Because so many of Sept. 11's victims came from the male-dominated financial world, most of the grief-stricken single parents are women. But, in the mix, there are men, too -- dozens of them, struggling with unthinkable adjustments and tough new roles.

CBS News Correspondent Randall Pinkston has the story of one Long Island widower.

Marc Wieman's wife, Mary, was an executive with Aon Corporation.

When the first plane hit Tower One, he says, "I went back to my desk and tried to call Mar and couldn't get through on the land line, left a message on her cell phone. When I was at my desk, the plane hit Tower Two."

Mary worked in Tower Two.

At that point, Wieman left his own office on Water Street downtown and joined thousands fleeing lower Manhattan.

"And, as we were walking across the Brooklyn Bridge, I could hear people screaming, and when I turned around, I saw Two collapse," he says.

Marc is now raising their three children -- Christopher, 13; Allison, 9, and Mary Julia, 7 -- alone.

"My goal from that day to now, has been to keep our lives as close to as it was on Sept. 10 as I could, for the benefit of the children, he explains, adding, "They go to Little League. They go to dance. They...go to friends' houses. They go to school. They do everything that children their age do."

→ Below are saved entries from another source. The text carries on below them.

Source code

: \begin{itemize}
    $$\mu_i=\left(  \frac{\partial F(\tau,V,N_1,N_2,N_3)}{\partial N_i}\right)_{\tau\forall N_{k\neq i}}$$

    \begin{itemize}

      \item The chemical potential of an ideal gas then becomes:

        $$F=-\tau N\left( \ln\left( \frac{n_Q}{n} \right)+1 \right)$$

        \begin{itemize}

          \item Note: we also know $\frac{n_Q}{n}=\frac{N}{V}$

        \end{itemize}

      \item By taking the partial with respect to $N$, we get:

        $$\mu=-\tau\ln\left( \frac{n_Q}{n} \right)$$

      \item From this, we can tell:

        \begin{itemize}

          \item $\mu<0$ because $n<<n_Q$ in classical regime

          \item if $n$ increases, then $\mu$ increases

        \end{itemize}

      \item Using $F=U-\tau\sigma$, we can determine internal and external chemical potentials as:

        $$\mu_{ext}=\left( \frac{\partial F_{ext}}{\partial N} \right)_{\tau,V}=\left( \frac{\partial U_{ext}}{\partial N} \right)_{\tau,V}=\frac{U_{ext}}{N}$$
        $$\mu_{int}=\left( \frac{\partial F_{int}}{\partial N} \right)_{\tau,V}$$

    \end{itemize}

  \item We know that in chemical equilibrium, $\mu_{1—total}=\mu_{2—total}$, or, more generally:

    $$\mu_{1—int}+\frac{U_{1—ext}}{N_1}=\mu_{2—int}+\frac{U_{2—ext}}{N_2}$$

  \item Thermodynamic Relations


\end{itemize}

He says, "We don't try and avoid anything. We don't 'not' talk about Mary…The kids are stunning to me, in how well they've handled this."

The youngest, Mary Julia, says that she misses most her mother's "laughter, her hugs, her putting me to bed."

"If we were sad, she was always there to, like, help you," remembers Allison.

Their oldest, Christopher adds, "She would always want to push you ahead."

For anyone, the loss of a spouse is difficult, but grief counselors say men widowed by Sept. 11 face unique challenges.

Vilma Torres, a grief counselor at Safe Horizons, notes, "It's really very difficult because of traditional upbringing of males to be in control, to be confident, the who can bear the most extraordinary pain and not say ouch."

Safe Horizons has helped hundreds of World Trade Center families with their victims' assistance program.

She says, "We often hear from the male survivor that he's grieving alone. 'I'm keeping it all inside. I'm not telling anybody.'"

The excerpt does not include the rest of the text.